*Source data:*
- - -

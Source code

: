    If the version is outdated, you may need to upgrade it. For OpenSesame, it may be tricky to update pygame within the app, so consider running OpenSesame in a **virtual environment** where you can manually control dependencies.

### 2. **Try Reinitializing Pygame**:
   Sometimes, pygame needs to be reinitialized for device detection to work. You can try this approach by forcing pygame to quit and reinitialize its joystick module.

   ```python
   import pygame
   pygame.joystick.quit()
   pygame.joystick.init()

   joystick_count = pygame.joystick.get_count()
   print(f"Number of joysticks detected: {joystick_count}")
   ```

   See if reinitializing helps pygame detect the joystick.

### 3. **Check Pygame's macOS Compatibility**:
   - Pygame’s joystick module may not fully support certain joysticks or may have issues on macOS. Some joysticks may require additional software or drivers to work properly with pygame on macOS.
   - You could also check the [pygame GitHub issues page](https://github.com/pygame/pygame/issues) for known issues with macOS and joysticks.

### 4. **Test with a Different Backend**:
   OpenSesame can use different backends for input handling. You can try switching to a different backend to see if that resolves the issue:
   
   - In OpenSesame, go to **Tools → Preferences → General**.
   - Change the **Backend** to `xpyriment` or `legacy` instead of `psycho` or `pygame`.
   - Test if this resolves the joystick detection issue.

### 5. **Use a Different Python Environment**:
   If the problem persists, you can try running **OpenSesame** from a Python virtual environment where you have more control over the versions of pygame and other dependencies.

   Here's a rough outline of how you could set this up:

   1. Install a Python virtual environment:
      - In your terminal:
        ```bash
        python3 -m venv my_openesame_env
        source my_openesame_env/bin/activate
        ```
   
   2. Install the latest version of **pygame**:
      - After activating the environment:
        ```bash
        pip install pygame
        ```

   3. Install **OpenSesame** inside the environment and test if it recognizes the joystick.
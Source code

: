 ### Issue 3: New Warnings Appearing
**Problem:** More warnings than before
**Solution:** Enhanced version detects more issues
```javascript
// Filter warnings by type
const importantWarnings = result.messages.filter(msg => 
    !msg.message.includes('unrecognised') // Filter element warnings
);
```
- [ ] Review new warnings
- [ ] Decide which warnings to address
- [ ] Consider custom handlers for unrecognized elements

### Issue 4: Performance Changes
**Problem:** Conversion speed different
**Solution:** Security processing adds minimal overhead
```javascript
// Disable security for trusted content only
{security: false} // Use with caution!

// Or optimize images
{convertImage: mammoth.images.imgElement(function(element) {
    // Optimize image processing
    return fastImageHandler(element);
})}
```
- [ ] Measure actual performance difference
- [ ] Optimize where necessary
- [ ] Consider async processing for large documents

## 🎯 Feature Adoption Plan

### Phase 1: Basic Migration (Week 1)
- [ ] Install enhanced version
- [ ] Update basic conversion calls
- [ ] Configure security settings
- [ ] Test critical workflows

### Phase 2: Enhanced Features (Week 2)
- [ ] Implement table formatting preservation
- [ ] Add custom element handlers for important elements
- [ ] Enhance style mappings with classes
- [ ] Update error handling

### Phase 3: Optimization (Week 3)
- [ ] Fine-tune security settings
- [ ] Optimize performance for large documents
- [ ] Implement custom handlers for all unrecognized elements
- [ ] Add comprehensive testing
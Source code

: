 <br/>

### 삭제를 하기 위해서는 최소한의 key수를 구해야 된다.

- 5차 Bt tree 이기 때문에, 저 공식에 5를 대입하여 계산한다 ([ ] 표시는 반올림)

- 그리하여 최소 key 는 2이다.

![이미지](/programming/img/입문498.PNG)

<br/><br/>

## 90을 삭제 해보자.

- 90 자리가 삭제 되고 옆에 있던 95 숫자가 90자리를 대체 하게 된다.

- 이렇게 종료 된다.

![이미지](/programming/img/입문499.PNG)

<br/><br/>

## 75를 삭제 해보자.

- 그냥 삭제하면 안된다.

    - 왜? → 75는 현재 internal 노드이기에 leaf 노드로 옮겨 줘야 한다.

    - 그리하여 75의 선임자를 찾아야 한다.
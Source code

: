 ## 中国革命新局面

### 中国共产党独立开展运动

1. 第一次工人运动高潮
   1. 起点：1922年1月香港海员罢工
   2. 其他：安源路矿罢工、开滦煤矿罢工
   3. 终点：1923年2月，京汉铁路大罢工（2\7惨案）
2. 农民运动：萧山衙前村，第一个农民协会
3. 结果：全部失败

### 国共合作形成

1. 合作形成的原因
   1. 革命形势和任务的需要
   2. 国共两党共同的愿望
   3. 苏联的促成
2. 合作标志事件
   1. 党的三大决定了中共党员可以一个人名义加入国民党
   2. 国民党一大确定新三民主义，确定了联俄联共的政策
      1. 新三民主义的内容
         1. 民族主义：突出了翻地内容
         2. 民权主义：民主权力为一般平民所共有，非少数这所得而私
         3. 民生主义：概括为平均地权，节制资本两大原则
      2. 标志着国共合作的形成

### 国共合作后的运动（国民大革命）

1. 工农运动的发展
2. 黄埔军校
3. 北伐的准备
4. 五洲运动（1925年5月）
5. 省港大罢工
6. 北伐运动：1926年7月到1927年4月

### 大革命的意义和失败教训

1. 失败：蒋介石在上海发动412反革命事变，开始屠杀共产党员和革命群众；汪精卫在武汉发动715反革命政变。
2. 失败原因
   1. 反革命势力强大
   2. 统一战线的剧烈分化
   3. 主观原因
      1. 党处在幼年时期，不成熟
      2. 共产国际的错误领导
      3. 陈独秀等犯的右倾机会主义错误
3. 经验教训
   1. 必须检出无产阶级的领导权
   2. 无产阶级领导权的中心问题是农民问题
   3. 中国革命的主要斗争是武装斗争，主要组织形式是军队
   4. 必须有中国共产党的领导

- - -

*Task prompt:* Set down the records again in full. Match them exactly.

*Answer section:*
Source code

:    If the version is outdated, you may need to upgrade it. For OpenSesame, it may be tricky to update pygame within the app, so consider running OpenSesame in a **virtual environment** where you can manually control dependencies.

### 2. **Try Reinitializing Pygame**:
   Sometimes, pygame needs to be reinitialized for device detection to work. You can try this approach by forcing pygame to quit and reinitialize its joystick module.

   ```python
   import pygame
   pygame.joystick.quit()
   pygame.joystick.init()

   joystick_count = pygame.joystick.get_count()
   print(f"Number of joysticks detected: {joystick_count}")
   ```

   See if reinitializing helps pygame detect the joystick.

### 3. **Check Pygame's macOS Compatibility**:
   - Pygame’s joystick module may not fully support certain joysticks or may have issues on macOS. Some joysticks may require additional software or drivers to work properly with pygame on macOS.
   - You could also check the [pygame GitHub issues page](https://github.com/pygame/pygame/issues) for known issues with macOS and joysticks.

### 4. **Test with a Different Backend**:
   OpenSesame can use different backends for input handling. You can try switching to a different backend to see if that resolves the issue:
   
   - In OpenSesame, go to **Tools → Preferences → General**.
   - Change the **Backend** to `xpyriment` or `legacy` instead of `psycho` or `pygame`.
   - Test if this resolves the joystick detection issue.

### 5. **Use a Different Python Environment**:
   If the problem persists, you can try running **OpenSesame** from a Python virtual environment where you have more control over the versions of pygame and other dependencies.

   Here's a rough outline of how you could set this up:

   1. Install a Python virtual environment:
      - In your terminal:
        ```bash
        python3 -m venv my_openesame_env
        source my_openesame_env/bin/activate
        ```
   
   2. Install the latest version of **pygame**:
      - After activating the environment:
        ```bash
        pip install pygame
        ```

   3. Install **OpenSesame** inside the environment and test if it recognizes the joystick.
Source code

: ### Issue 3: New Warnings Appearing
**Problem:** More warnings than before
**Solution:** Enhanced version detects more issues
```javascript
// Filter warnings by type
const importantWarnings = result.messages.filter(msg => 
    !msg.message.includes('unrecognised') // Filter element warnings
);
```
- [ ] Review new warnings
- [ ] Decide which warnings to address
- [ ] Consider custom handlers for unrecognized elements

### Issue 4: Performance Changes
**Problem:** Conversion speed different
**Solution:** Security processing adds minimal overhead
```javascript
// Disable security for trusted content only
{security: false} // Use with caution!

// Or optimize images
{convertImage: mammoth.images.imgElement(function(element) {
    // Optimize image processing
    return fastImageHandler(element);
})}
```
- [ ] Measure actual performance difference
- [ ] Optimize where necessary
- [ ] Consider async processing for large documents

## 🎯 Feature Adoption Plan

### Phase 1: Basic Migration (Week 1)
- [ ] Install enhanced version
- [ ] Update basic conversion calls
- [ ] Configure security settings
- [ ] Test critical workflows

### Phase 2: Enhanced Features (Week 2)
- [ ] Implement table formatting preservation
- [ ] Add custom element handlers for important elements
- [ ] Enhance style mappings with classes
- [ ] Update error handling

### Phase 3: Optimization (Week 3)
- [ ] Fine-tune security settings
- [ ] Optimize performance for large documents
- [ ] Implement custom handlers for all unrecognized elements
- [ ] Add comprehensive testing
Source code

: <br/>

### 삭제를 하기 위해서는 최소한의 key수를 구해야 된다.

- 5차 Bt tree 이기 때문에, 저 공식에 5를 대입하여 계산한다 ([ ] 표시는 반올림)

- 그리하여 최소 key 는 2이다.

![이미지](/programming/img/입문498.PNG)

<br/><br/>

## 90을 삭제 해보자.

- 90 자리가 삭제 되고 옆에 있던 95 숫자가 90자리를 대체 하게 된다.

- 이렇게 종료 된다.

![이미지](/programming/img/입문499.PNG)

<br/><br/>

## 75를 삭제 해보자.

- 그냥 삭제하면 안된다.

    - 왜? → 75는 현재 internal 노드이기에 leaf 노드로 옮겨 줘야 한다.

    - 그리하여 75의 선임자를 찾아야 한다.
Source code

: ## 中国革命新局面

### 中国共产党独立开展运动

1. 第一次工人运动高潮
   1. 起点：1922年1月香港海员罢工
   2. 其他：安源路矿罢工、开滦煤矿罢工
   3. 终点：1923年2月，京汉铁路大罢工（2\7惨案）
2. 农民运动：萧山衙前村，第一个农民协会
3. 结果：全部失败

### 国共合作形成

1. 合作形成的原因
   1. 革命形势和任务的需要
   2. 国共两党共同的愿望
   3. 苏联的促成
2. 合作标志事件
   1. 党的三大决定了中共党员可以一个人名义加入国民党
   2. 国民党一大确定新三民主义，确定了联俄联共的政策
      1. 新三民主义的内容
         1. 民族主义：突出了翻地内容
         2. 民权主义：民主权力为一般平民所共有，非少数这所得而私
         3. 民生主义：概括为平均地权，节制资本两大原则
      2. 标志着国共合作的形成

### 国共合作后的运动（国民大革命）

1. 工农运动的发展
2. 黄埔军校
3. 北伐的准备
4. 五洲运动（1925年5月）
5. 省港大罢工
6. 北伐运动：1926年7月到1927年4月

### 大革命的意义和失败教训

1. 失败：蒋介石在上海发动412反革命事变，开始屠杀共产党员和革命群众；汪精卫在武汉发动715反革命政变。
2. 失败原因
   1. 反革命势力强大
   2. 统一战线的剧烈分化
   3. 主观原因
      1. 党处在幼年时期，不成熟
      2. 共产国际的错误领导
      3. 陈独秀等犯的右倾机会主义错误
3. 经验教训
   1. 必须检出无产阶级的领导权
   2. 无产阶级领导权的中心问题是农民问题
   3. 中国革命的主要斗争是武装斗争，主要组织形式是军队
   4. 必须有中国共产党的领导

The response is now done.